そんな物が現実にあるのかどうか確かめる術は無いが、この惨劇を見てそう形容しない者はいないと思う。
エンディア村。 王都から遠く離れた小さな村の名だ。私の故郷でもあるが...もうない。
8年前、村に『悪魔』が現れたのだ。
比喩ではなく、悪魔そのもの。
そいつらによって、村は蹂躙された。
立ち上がる火の手、人々の断末魔、村中から漂うかつて人だったモノが放つ異臭... この日、私の村は滅んだ。 家も、畑も、人も...全て消え去ってしまった...
...私を除いて。
私はその場から奇跡的に逃げ出したのだ。
両親が私を家に隠れさせ、家に入ってきた悪魔を家の外まで追いかけさせて誘導...私はその隙に逃げた。 ...逃げる途中で両親のものと思しき断末魔が聞こえたが脇目も振らず逃げた
後から聞いた話では、その悪魔は世界を代表する魔法使い達が決起して全て討伐されたのだとか。

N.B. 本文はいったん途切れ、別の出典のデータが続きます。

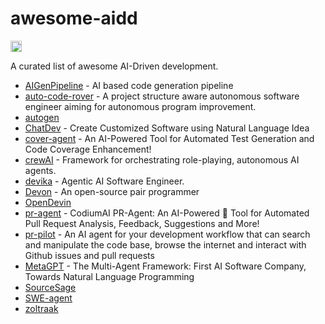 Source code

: # awesome-aidd

<a href="https://github.com/sindresorhus/awesome"><img src="https://cdn.rawgit.com/sindresorhus/awesome/d7305f38d29fed78fa85652e3a63e154dd8e8829/media/badge.svg" alt="Awesome" height="18"></a>

A curated list of awesome AI-Driven development.

- [AIGenPipeline](https://github.com/stoerr/AIGenPipeline) - AI based code generation pipeline
- [auto-code-rover](https://github.com/nus-apr/auto-code-rover) - A project structure aware autonomous software engineer aiming for autonomous program improvement.
- [autogen](https://github.com/microsoft/autogen)
- [ChatDev](https://github.com/OpenBMB/ChatDev) - Create Customized Software using Natural Language Idea
- [cover-agent](https://github.com/Codium-ai/cover-agent) - An AI-Powered Tool for Automated Test Generation and Code Coverage Enhancement!
- [crewAI](https://github.com/joaomdmoura/crewAI) - Framework for orchestrating role-playing, autonomous AI agents.
- [devika](https://github.com/stitionai/devika) - Agentic AI Software Engineer.
- [Devon](https://github.com/entropy-research/Devon) - An open-source pair programmer
- [OpenDevin](https://github.com/OpenDevin/OpenDevin)
- [pr-agent](https://github.com/Codium-ai/pr-agent) - CodiumAI PR-Agent: An AI-Powered 🤖 Tool for Automated Pull Request Analysis, Feedback, Suggestions and More!
- [pr-pilot](https://github.com/PR-Pilot-AI/pr-pilot) - An AI agent for your development workflow that can search and manipulate the code base, browse the internet and interact with Github issues and pull requests
- [MetaGPT](https://github.com/geekan/MetaGPT/) - The Multi-Agent Framework: First AI Software Company, Towards Natural Language Programming
- [SourceSage](https://github.com/Sunwood-ai-labs/SourceSage)
- [SWE-agent](https://github.com/princeton-nlp/SWE-agent)
- [zoltraak](https://github.com/dai-motoki/zoltraak)
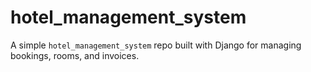 # hotel_management_system
A simple `hotel_management_system` repo built with Django for managing bookings, rooms, and invoices.
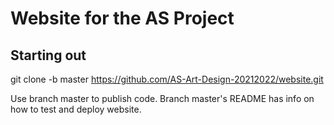 # Website for the AS Project

## Starting out

git clone -b master https://github.com/AS-Art-Design-20212022/website.git

Use branch master to publish code. Branch master's README has info on how to test and deploy website.
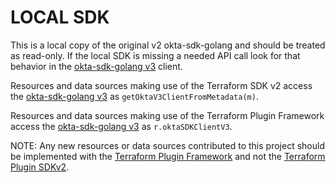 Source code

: # LOCAL SDK

This is a local copy of the original v2 okta-sdk-golang and should be treated
as read-only. If the local SDK is missing a needed API call look for that
behavior in the [okta-sdk-golang v3](https://github.com/okta/okta-sdk-golang)
client.

Resources and data sources making use of the Terraform SDK v2 access the
[okta-sdk-golang v3](https://github.com/okta/okta-sdk-golang) as
`getOktaV3ClientFromMetadata(m)`. 

Resources and data sources making use of the Terraform Plugin Framework access
the [okta-sdk-golang v3](https://github.com/okta/okta-sdk-golang) as
`r.oktaSDKClientV3`.

NOTE: Any new resources or data sources contributed to this project should be
implemented with the [Terraform Plugin
Framework](https://developer.hashicorp.com/terraform/plugin/framework) and not
the [Terraform Plugin
SDKv2](https://developer.hashicorp.com/terraform/plugin/sdkv2).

...私は自分だけ助かったことに対する憤りと、悪魔に対する恨みにずっと苛まれた。
その後親戚に引き取られ、私は16歳になった。 義理の親からは良くしてもらったが、義母が病に倒れ、これ以上は負担をかけられまいと思い、王都に働きに出ることになった。
...その道中から私の物語は始まったのだ。
私は最小限の荷物をまとめ、長い金髪を後ろで結び、身だしなみを整えて出かける準備をしていた。

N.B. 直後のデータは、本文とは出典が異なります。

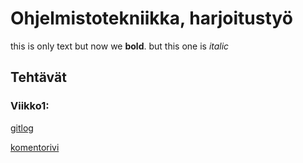 # Ohjelmistotekniikka, harjoitustyö
this is only text but now we **bold**. but this one is _italic_

## Tehtävät
### Viikko1:

[gitlog](https://github.com/Samperius/ot-harjoitustyo/blob/main/laskarit/viikko1/gitlog.txt)

[komentorivi](https://github.com/Samperius/ot-harjoitustyo/blob/main/laskarit/viikko1/komentorivi.txt)
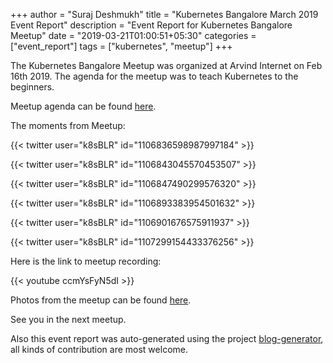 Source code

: +++
author = "Suraj Deshmukh"
title = "Kubernetes Bangalore March 2019 Event Report"
description = "Event Report for Kubernetes Bangalore Meetup"
date = "2019-03-21T01:00:51+05:30"
categories = ["event_report"]
tags = ["kubernetes", "meetup"]
+++

The Kubernetes Bangalore Meetup was organized at Arvind Internet on Feb 16th 2019. The agenda for the meetup was to teach Kubernetes to the beginners.

Meetup agenda can be found [here](https://www.meetup.com/kubernetes-openshift-India-Meetup/events/259045613/).

The moments from Meetup:

{{< twitter user="k8sBLR" id="1106836598987997184" >}}

{{< twitter user="k8sBLR" id="1106843045570453507" >}}

{{< twitter user="k8sBLR" id="1106847490299576320" >}}

{{< twitter user="k8sBLR" id="1106893383954501632" >}}

{{< twitter user="k8sBLR" id="1106901676575911937" >}}

{{< twitter user="k8sBLR" id="1107299154433376256" >}}

Here is the link to meetup recording:

{{< youtube ccmYsFyN5dI >}}

Photos from the meetup can be found [here](https://photos.app.goo.gl/zh866w473bjMvCcc8).

See you in the next meetup.

Also this event report was auto-generated using the project [blog-generator](https://github.com/surajssd/blog-generator), all kinds of contribution are most welcome.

「...アリア、本当に良いのか?お前はまだ16...学院へ通える歳だ。私たちのことは気にしなくても...」
これは私の義父。アリアというのは私の名だ。
「大丈夫ですよ。今まで面倒を見てくれたので充分です。」
...結局、この敬語癖は治らなかったな。義理とはいえ家族にも敬語というのはどうかと思ったけど...
「...そうか。頑張ってこいよ。気をつけてな。」
「...はい、行ってきます。」
そう言って私は家を出た。 病床の義母には手紙を残してきた。顔を合わせたら余計行きづらくなるだろうから。
「あれ?アリアねーちゃんどっか行くの?」
「そうか、今日が出発だったな。気をつけていきなよ。」
村の人達が集まってきた。村は狭いので、ほとんどの人が顔見知りなのだ。村を出る話もある程度回っていたようだ。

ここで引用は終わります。